Promising to control the erring sugar mills in Uttar Pradesh on the lines of power distribution companies in Delhi, Mr. Kejriwal asked a kisan panchayat in Meerut to vote for his party with the right intent.
He said farmers were in pain for 70 years because they have been cheated by different governments and parties. Now, the three farm laws have made it a matter of life and death. “The farmers have been asking for right price of their produce,” he said. Party manifestoes, he said, promise the right price of their crops but when these parties come to power, they forget about their commitment.
He said the BJP had left the Colonial government behind in tormenting the farmers. Mr. Kejriwal said farmers were sitting on the road in the cold because “these laws would reduce them to labourers on their own land. It has come down to a do or die kind of situation.”
He said that in 2014, BJP asked for votes by promising to implement the Swaminathan Committee Report. “However, within three years in power, it submitted an affidavit in the Supreme Court that said minimum support price could not be 50% more than the cost of the produce. It amounts to backstabbing the farmers.”

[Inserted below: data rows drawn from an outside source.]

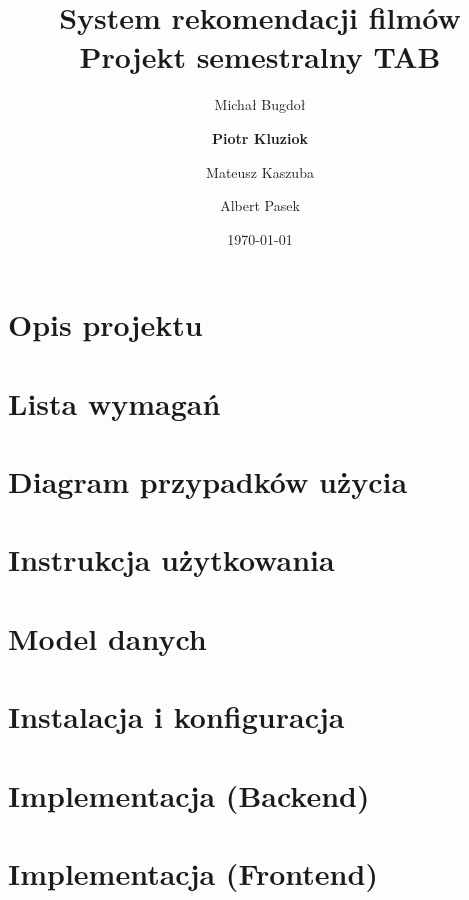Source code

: \documentclass[12pt]{article}
\begin{document}
\title{
{System rekomendacji filmów}\\
{\large Projekt semestralny TAB}\\
}
\author{
	Michał Bugdoł
	\and
	\textbf{Piotr Kluziok}
	\and
	Mateusz Kaszuba
	\and
	Albert Pasek
}
\date{\today}

\maketitle
\newpage

\tableofcontents
\newpage

\section{Opis projektu}


\section{Lista wymagań}


\section{Diagram przypadków użycia}


\section{Instrukcja użytkowania}


\section{Model danych}


\section{Instalacja i konfiguracja}


\section{Implementacja (Backend)}


\section{Implementacja (Frontend)}

\end{document}
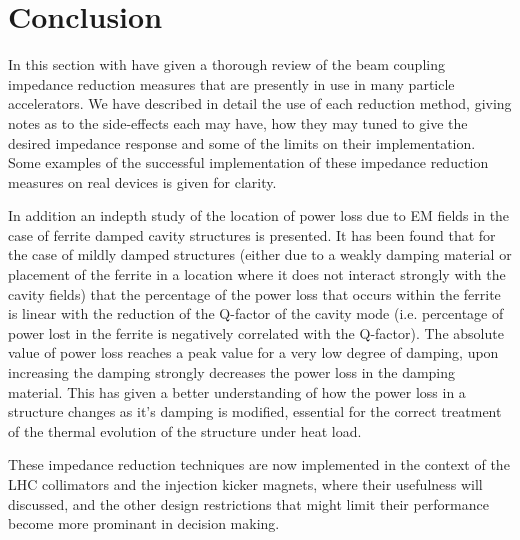 \section{Conclusion}

In this section with have given a thorough review of the beam coupling impedance reduction measures that are presently in use in many particle accelerators. We have described in detail the use of each reduction method, giving notes as to the side-effects each may have, how they may tuned to give the desired impedance response and some of the limits on their implementation. Some examples of the successful implementation of these impedance reduction measures on real devices is given for clarity.

In addition an indepth study of the location of power loss due to EM fields in the case of ferrite damped cavity structures is presented. It has been found that for the case of mildly damped structures (either due to a weakly damping material or placement of the ferrite in a location where it does not interact strongly with the cavity fields) that the percentage of the power loss that occurs within the ferrite is linear with the reduction of the Q-factor of the cavity mode (i.e. percentage of power lost in the ferrite is negatively correlated with the Q-factor). The absolute value of power loss reaches a peak value for a very low degree of damping, upon increasing the damping strongly decreases the power loss in the damping material. This has given a better understanding of how the power loss in a structure changes as it's damping is modified, essential for the correct treatment of the thermal evolution of the structure under heat load.

These impedance reduction techniques are now implemented in the context of the LHC collimators and the injection kicker magnets, where their usefulness will discussed, and the other design restrictions that might limit their performance become more prominant in decision making.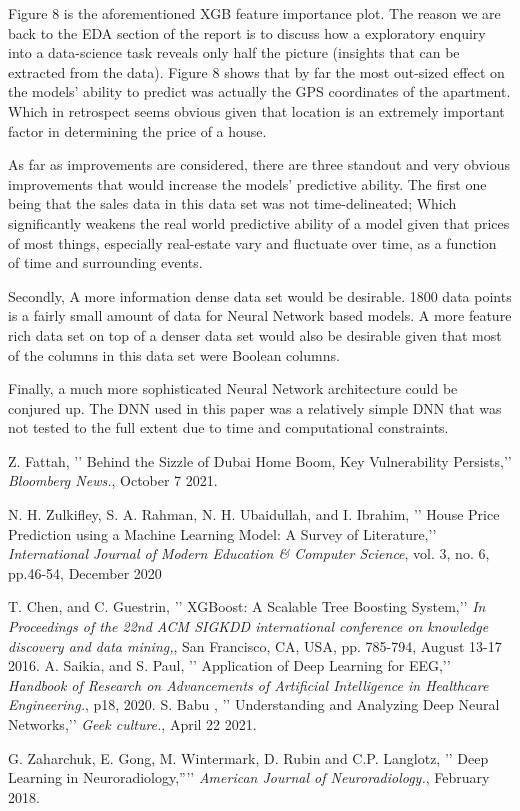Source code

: \documentclass[conference]{IEEEtran}
\begin{document}
Figure 8 is the aforementioned XGB feature importance plot. The reason we are back to the EDA section of the report is to discuss how a exploratory enquiry into a data-science task reveals only half the picture (insights that can be extracted from the data). Figure 8 shows that by far the most out-sized effect on the models' ability to predict was actually the GPS coordinates of the apartment. Which in retrospect seems obvious given that location is an extremely important factor in determining the price of a house. 

As far as improvements are considered, there are three standout and very obvious improvements that would increase the models' predictive ability. The first one being that the sales data in this data set was not time-delineated; Which significantly weakens the real world predictive ability of a model given that prices of most things, especially real-estate vary and fluctuate over time, as a function of time and surrounding events. 

Secondly, A more information dense data set would be desirable. 1800 data points is a fairly small amount of data for Neural Network based models. A more feature rich data set on top of a denser data set would also be desirable given that most of the columns in this data set were Boolean columns.

Finally, a much more sophisticated Neural Network architecture could be conjured up. The DNN used in this paper was a relatively simple DNN that was not tested to the full extent due to time and computational constraints. 



\begin{thebibliography}{1}

Z. Fattah, ’’ Behind the Sizzle of Dubai Home Boom, Key Vulnerability Persists,’’ \emph { Bloomberg News.}, October 7 2021.

N. H. Zulkifley, S. A. Rahman, N. H. Ubaidullah, and I. Ibrahim, ’’ House Price Prediction using a Machine Learning Model: A Survey of Literature,’’ \emph { International Journal of Modern Education \& Computer Science}, vol. 3, no. 6, pp.46-54, December 2020

T. Chen, and C. Guestrin, ’’ XGBoost: A Scalable Tree Boosting System,’’ \emph { In Proceedings of the 22nd ACM SIGKDD international conference on knowledge discovery and data mining,}, San Francisco, CA, USA, pp. 785-794, August 13-17 2016.
A. Saikia, and S. Paul, ’’ Application of Deep Learning for EEG,’’ \emph { Handbook of Research on Advancements of Artificial Intelligence in Healthcare Engineering.}, p18, 2020.
S. Babu , ’’ Understanding and Analyzing Deep Neural Networks,’’ \emph { Geek culture.}, April 22 2021.

G. Zaharchuk, E. Gong, M. Wintermark, D. Rubin and C.P. Langlotz, ’’ Deep Learning in Neuroradiology,”’’ \emph { American Journal of Neuroradiology.}, February 2018.



\end{thebibliography}
\end{document}
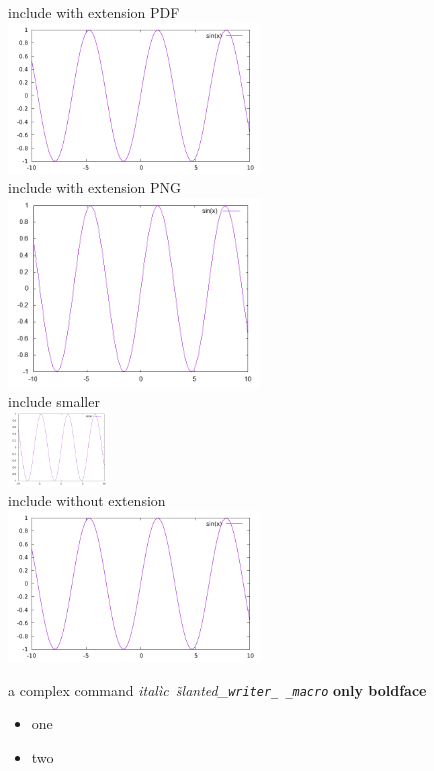 \documentclass[a4paper,%
twoside]{article}
\begin{document}
\begin{center}
  include with extension PDF
  \\
  \includegraphics[width=0.5\textwidth]{F/sin.pdf}
  \\
  include with extension PNG
  \\
  \includegraphics[width=0.5\textwidth]{F/sin.png}
  \\
  include smaller
  \\
  \includegraphics[width=0.2\textwidth]{F/sin.png}
  \\
  include without extension
  \\
  \includegraphics[width=0.5\textwidth]{F/sin}
\end{center}


a complex command
\emph{ital\`ic\textsl{~\~slanted\_\texttt{writer\_%
      \_macro}}}
\textbf{only boldface}

\begin{itemize}%


\item one
\item two
\end{itemize}
\end{document}
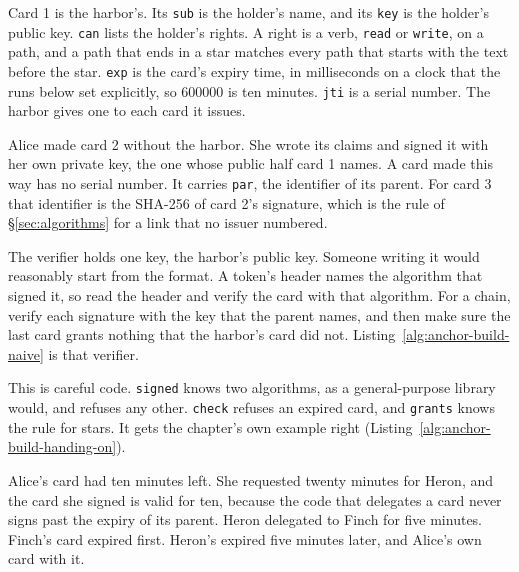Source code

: Card 1 is the harbor's. Its \texttt{sub} is the holder's name, and its
\texttt{key} is the holder's public key. \texttt{can} lists the holder's
rights. A right is a verb, \texttt{read} or \texttt{write}, on a path, and a
path that ends in a star matches every path that starts with the text before
the star. \texttt{exp} is the card's expiry time, in milliseconds on a clock
that the runs below set explicitly, so 600000 is ten minutes. \texttt{jti} is
a serial number. The harbor gives one to each card it issues.

Alice made card 2 without the harbor. She wrote its claims and signed it
with her own private key, the one whose public half card 1 names. A card
made this way has no serial number. It carries \texttt{par}, the identifier
of its parent. For card 3 that identifier is the SHA-256 of card
2's signature, which is the rule of \S\ref{sec:algorithms} for a link that
no issuer numbered.

The verifier holds one key, the harbor's public key. Someone writing it
would reasonably start from the format. A token's header names the algorithm
that signed it, so read the header and verify the card with that algorithm.
For a chain, verify each signature with the key that the parent names, and
then make sure the last card grants nothing that the harbor's card did not.
Listing~\ref{alg:anchor-build-naive} is that verifier.


This is careful code. \texttt{signed} knows two algorithms, as a
general-purpose library would, and refuses any other. \texttt{check} refuses
an expired card, and \texttt{grants} knows the rule for stars.
It gets the chapter's own example right
(Listing~\ref{alg:anchor-build-handing-on}).


Alice's card had ten minutes left. She requested twenty minutes for Heron,
and the card she signed is valid for ten, because the code that delegates a
card never signs past the expiry of its parent. Heron delegated to Finch for
five minutes. Finch's card expired first. Heron's expired five minutes
later, and Alice's own card with it.


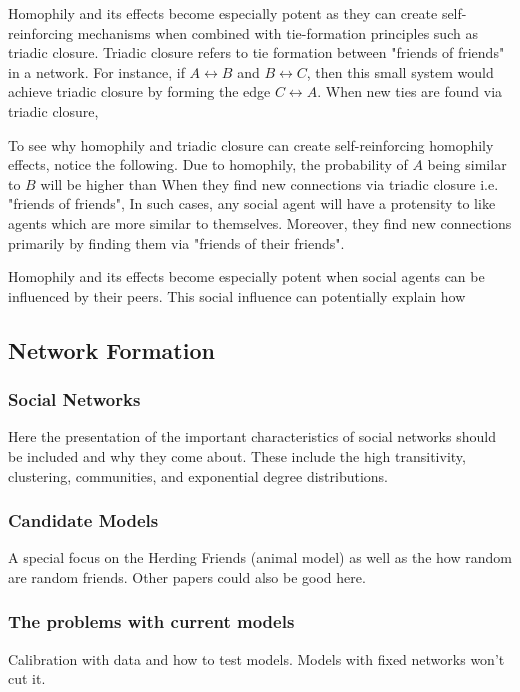 \documentclass[9pt,twocolumn,twoside]{ilcss}
\begin{document}
Homophily and its effects become especially potent as they can create self-reinforcing mechanisms when combined with tie-formation principles such as triadic closure. 
Triadic closure refers to tie formation between "friends of friends" in a network. For instance, if $A \leftrightarrow B$ and $B \leftrightarrow C$, then this small system would achieve triadic closure by forming the edge $C \leftrightarrow A$. 
When new ties are found via triadic closure, 

To see why homophily and triadic closure can create self-reinforcing homophily effects, notice the following. Due to homophily, the probability of $A$ being similar to $B$ will be higher than
When they find new connections via triadic closure i.e. "friends of friends", 
In such cases, any social agent will have a protensity to like agents which are more similar to themselves. Moreover, they find new connections primarily by finding them via "friends of their friends". 

Homophily and its effects become especially potent when social agents can be influenced by their peers. 
This social influence can potentially explain how 

\subsection{Network Formation}

\subsubsection{Social Networks}
Here the presentation of the important characteristics of social networks should be included and why they come about. 
These include the high transitivity, clustering, communities, and exponential degree distributions.

\subsubsection{Candidate Models}

A special focus on the Herding Friends (animal model) as well as the how random are random friends. Other papers could also be good here.

\subsubsection{The problems with current models}

Calibration with data and how to test models. Models with fixed networks won't cut it. 
\end{document}

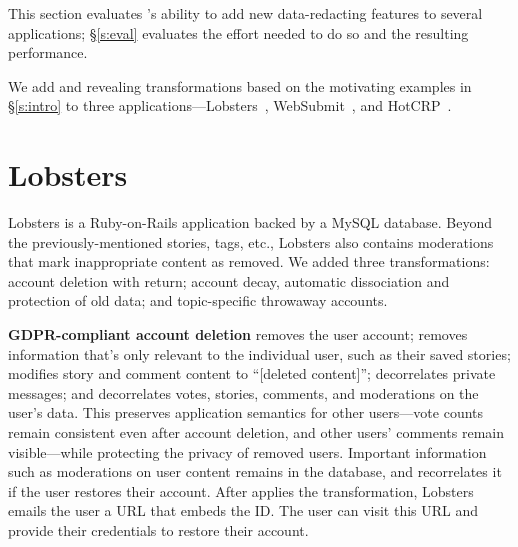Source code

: This section evaluates \sys's ability to add new data-redacting features to
several applications; \S\ref{s:eval} evaluates the effort needed to do so and the
resulting performance.
%

%
We add \xxing and revealing transformations based on
the motivating examples in \S\ref{s:intro}
to three applications---Lobsters~\cite{lobsters},
WebSubmit~\cite{websubmit-rs},
and HotCRP~\cite{hotcrp}.
%
%
%


\section{Lobsters}
\label{s:cs:lobsters}

%
Lobsters is a Ruby-on-Rails application backed by a MySQL database.
%
Beyond the previously-mentioned stories, tags, etc., Lobsters also contains
moderations that mark inappropriate content as removed.
%
We added three \xxing transformations: account deletion with return; account
decay, \ie automatic dissociation and protection of old data; and topic-specific
throwaway accounts.
%

%
\textbf{GDPR-compliant account deletion}
\one{} removes the user account;
\two{} removes information that's only relevant to the individual user, such as
their saved stories;
\three{} modifies story and comment content to ``[deleted content]'';
\four{} decorrelates private messages; and
\five{} decorrelates votes, stories, comments, and moderations on the user's
data. %
%
%
This preserves application semantics for other users---\eg vote counts remain
consistent even after account deletion, and other users' comments
remain visible---while protecting the privacy of removed users.
%
Important information such as moderations on user content remains in the
database, and \sys recorrelates it if the user restores their account.
%
After \sys applies the \xxing transformation, Lobsters emails the user a URL
that embeds the \xx ID.
%
The user can visit this URL and provide their credentials to restore their account.
%
%

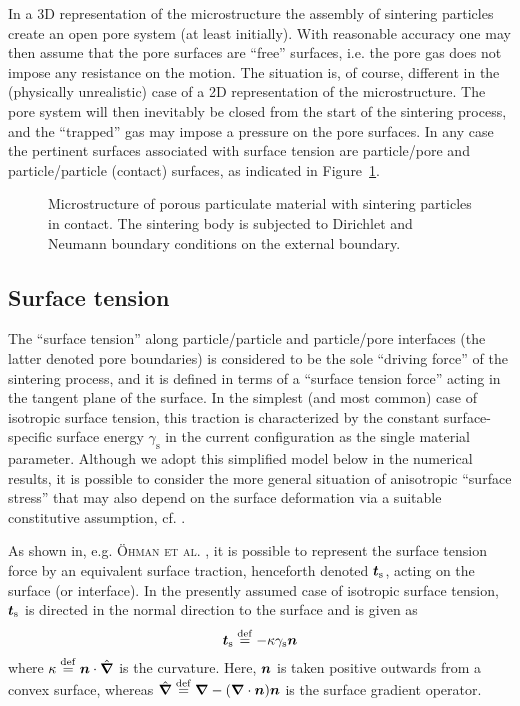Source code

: \documentclass[10pt,a4paper]{article}
\newcommand{\figref}[1]{Figure~\ref{#1}}
\newcommand{\surf}{\mathrm{s}}
\begin{document}
In a 3D representation of the microstructure the assembly of sintering particles create an open pore system (at least initially). With reasonable accuracy one may then assume that the pore surfaces are ``free'' surfaces, i.e. the pore gas does not impose any resistance on the motion. The situation is, of course, different in the (physically unrealistic) case of a 2D representation of the microstructure. The pore system will then inevitably be closed from the start of the sintering process, and the ``trapped'' gas may impose a pressure on the pore surfaces. In any case the pertinent surfaces associated with surface tension are particle/pore and particle/particle (contact) surfaces, as indicated in \figref{fig:micro}.
\begin{figure}[th!]
    \centering
    
    \caption{Microstructure of porous particulate material with sintering particles in contact. The sintering body is subjected to Dirichlet and Neumann boundary conditions on the external boundary.}
    \label{fig:micro}
\end{figure}


\subsection{Surface tension}

The ``surface tension'' along particle/particle and particle/pore interfaces (the latter denoted pore boundaries) is considered to be the sole ``driving force'' of the sintering process, and it is defined in terms of a ``surface tension force'' acting in the tangent plane of the surface. In the simplest (and most common) case of isotropic surface tension, this traction is characterized by the constant surface-specific surface energy $\gamma_\surf$ in the current configuration as the single material parameter. Although we adopt this simplified model below in the numerical results, it is possible to consider the more general situation of anisotropic ``surface stress'' that may also depend on the surface deformation via a suitable constitutive assumption, cf. \cite{Steinmann2008:boundaryenergies}.

As shown in, e.g. \textsc{Öhman et al.} \cite{OhmanRunLar2011}, it is possible to represent the surface tension force by an equivalent surface traction, henceforth denoted $\boldsymbol{t}_{\mathrm{s}}$, acting on the surface (or interface). In the presently assumed case of isotropic surface tension, $\boldsymbol{t}_{\mathrm{s}}$ is directed in the normal direction to the surface and is given as
\begin{equation}
    \ta{t}_\surf\defeq -\kappa\gamma_\surf\ta{n}
\label{eq103aKR}
\end{equation}
where $\kappa\overset{\mathrm{def}}{=}\boldsymbol{n}\cdot\hat{\boldsymbol{\nabla}}$ is the curvature. Here, $\boldsymbol{n}$ is taken positive outwards from a convex surface, whereas $\hat{\boldsymbol{\nabla}} \overset{\mathrm{def}}{=} \boldsymbol{\nabla} - (\boldsymbol{\nabla}\cdot\boldsymbol{n})\boldsymbol{n}$ is the surface gradient operator.
\end{document}
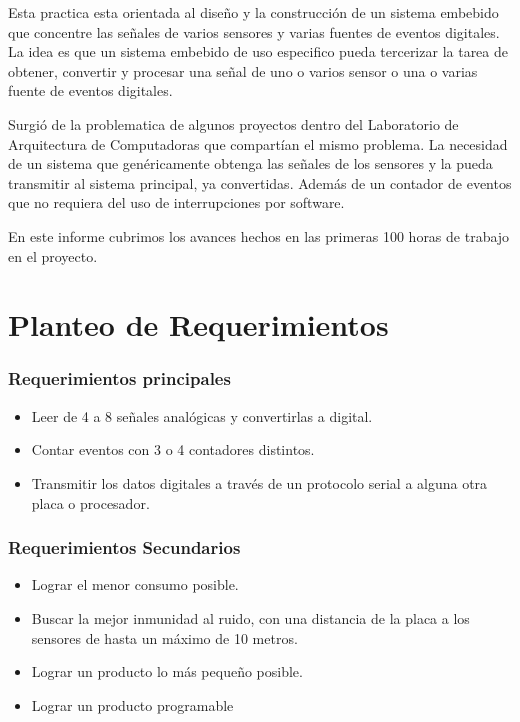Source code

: \documentclass{article}
\theoremstyle{definition}
\theoremstyle{remark}
\begin{document}
Esta practica esta orientada al diseño y la construcción de un sistema embebido que concentre las señales de varios sensores y varias fuentes de eventos digitales. La idea es que un sistema embebido de uso especifico pueda tercerizar la tarea de obtener, convertir y procesar una señal de uno o varios sensor o una o varias fuente de eventos digitales.

Surgió de la problematica de algunos proyectos dentro del Laboratorio de Arquitectura de Computadoras que compartían el mismo problema. La necesidad de un sistema que genéricamente obtenga las señales de los sensores y la pueda transmitir al sistema principal, ya convertidas. Además de un contador de eventos que no requiera del uso de interrupciones por software.

En este informe cubrimos los avances hechos en las primeras 100 horas de trabajo en el proyecto.


\section{Planteo de Requerimientos} %
\label{sec:planteo_de_requerimientos}

\subsubsection{Requerimientos principales} %
\label{ssub:requerimientos_principales}

\begin{itemize}
  \item Leer de 4 a 8 señales analógicas y convertirlas a digital.
  \item Contar eventos con 3 o 4 contadores distintos.
  \item Transmitir los datos digitales a través de un protocolo serial a alguna otra placa o procesador.
\end{itemize}


\subsubsection{Requerimientos Secundarios} %
\label{ssub:requerimientos_secundarios}

\begin{itemize}
  \item Lograr el menor consumo posible.
  \item Buscar la mejor inmunidad al ruido, con una distancia de la placa a los sensores de hasta un máximo de 10 metros.
  \item Lograr un producto lo más pequeño posible.
  \item Lograr un producto programable
\end{itemize}
\end{document}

He charged the BJP government of planning the Red Fort incident. “As a Chief Minister, I meet different people. I have been told that farmers were deliberately guided towards the Red Fort. Our farmers can’t be anti-national.”
Responding to the PM’s promise that MSP will remain, Mr. Kejriwal said he wanted to see a mandi in U.P. where the crop is being bought at MSP. He also ridiculed U.P. CM Yogi Adityanath for not being able to stand up to sugar mills. “Their Ministers say that guaranteeing MSP would cost ₹17 lakh crore to the exchequer. I say without spending a single extra penny, the government could buy 23 crops at the MSP. In return, the government would get the crops that it would sell in the market. It might lead to profit or loss but in the long run, it all evens out.”